#### Provided entries

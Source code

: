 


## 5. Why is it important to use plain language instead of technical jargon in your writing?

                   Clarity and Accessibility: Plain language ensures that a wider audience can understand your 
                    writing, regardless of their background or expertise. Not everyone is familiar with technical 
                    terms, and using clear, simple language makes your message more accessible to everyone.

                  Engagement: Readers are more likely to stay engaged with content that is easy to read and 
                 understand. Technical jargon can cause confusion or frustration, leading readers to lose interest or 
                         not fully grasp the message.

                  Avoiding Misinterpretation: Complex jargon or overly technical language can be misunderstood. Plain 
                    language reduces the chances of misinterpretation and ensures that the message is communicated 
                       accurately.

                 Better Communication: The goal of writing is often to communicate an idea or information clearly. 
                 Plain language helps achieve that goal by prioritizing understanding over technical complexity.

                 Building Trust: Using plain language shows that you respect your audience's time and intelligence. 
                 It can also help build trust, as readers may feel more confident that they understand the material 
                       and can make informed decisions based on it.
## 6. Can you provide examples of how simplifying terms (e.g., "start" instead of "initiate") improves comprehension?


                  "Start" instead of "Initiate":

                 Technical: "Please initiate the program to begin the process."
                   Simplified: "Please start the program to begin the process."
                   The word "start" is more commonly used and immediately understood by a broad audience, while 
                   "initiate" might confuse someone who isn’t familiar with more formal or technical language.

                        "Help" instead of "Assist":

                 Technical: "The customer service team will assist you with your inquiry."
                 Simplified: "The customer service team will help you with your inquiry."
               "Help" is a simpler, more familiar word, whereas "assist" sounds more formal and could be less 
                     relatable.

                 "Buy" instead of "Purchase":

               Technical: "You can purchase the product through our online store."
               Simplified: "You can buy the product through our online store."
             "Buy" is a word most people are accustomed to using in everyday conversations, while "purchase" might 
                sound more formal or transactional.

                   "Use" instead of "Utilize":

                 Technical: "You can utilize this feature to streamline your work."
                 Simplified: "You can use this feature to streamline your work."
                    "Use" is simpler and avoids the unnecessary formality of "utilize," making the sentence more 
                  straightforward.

########

Could you copy every line from the records that mentions the word "writing"?

## 5. Why is it important to use plain language instead of technical jargon in your writing?
                    writing, regardless of their background or expertise. Not everyone is familiar with technical 
                 Better Communication: The goal of writing is often to communicate an idea or information clearly. 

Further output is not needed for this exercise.